As usual, Jason doesn't say anything. The several machines connected to him beep silently, in red and blue. They're like a part of him now, the wires that run in and out of his body, rendering him utterly helpless. His eyes are closed and even though all the bandages are off, some parts of his hands and face are still blue.

"I miss you, Jase." I whisper under my breathe.

Jason still doesn't say anything. I can feel his chest rising and falling, and that somehow gives me life. Mom says it's useless that he has to spend his life like this. Like a vegetable. He was a happy, cheerful boy with a beautiful future ahead of him. She feels that they should just pull out all the plugs and do justice to him, let him die in peace.

I don't feel the same. This ventilator, all these machines; they give me hope. They keep him breathing, they speak about the fact that someday, maybe he will wake up from the coma he is in. That he will battle death and come emerging as a victorious fighter.

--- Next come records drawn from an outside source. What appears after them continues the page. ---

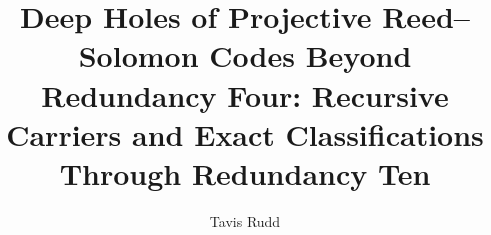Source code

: \documentclass[10pt,journal,onecolumn]{IEEEtran}
\title{Deep Holes of Projective Reed--Solomon Codes Beyond Redundancy Four:
Recursive Carriers and Exact Classifications Through Redundancy Ten}
\author{Tavis Rudd}
\theoremstyle{upright}
\theoremstyle{definition}
\theoremstyle{remark}
\begin{document}
\raggedbottom
\maketitle

\begin{abstract}

\end{abstract}

\begin{IEEEkeywords}

\end{IEEEkeywords}










\appendices




\clearpage



\end{document}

"Ivy Brown." Dr. Dexter emerges from the door, accompanied by the nurse and a peon to change the bedsheets. It is pathetic really, how a young guy who insisted on doing everything himself now has to depend on another person to change his clothes. Jason wouldn't have liked anyone seeing him in such a condition at all. If only he were here.

"Hello, doctor." I stand up from where I was sitting on the stool beside the bed.
"How are you?" His tone is warm as he smiles at me.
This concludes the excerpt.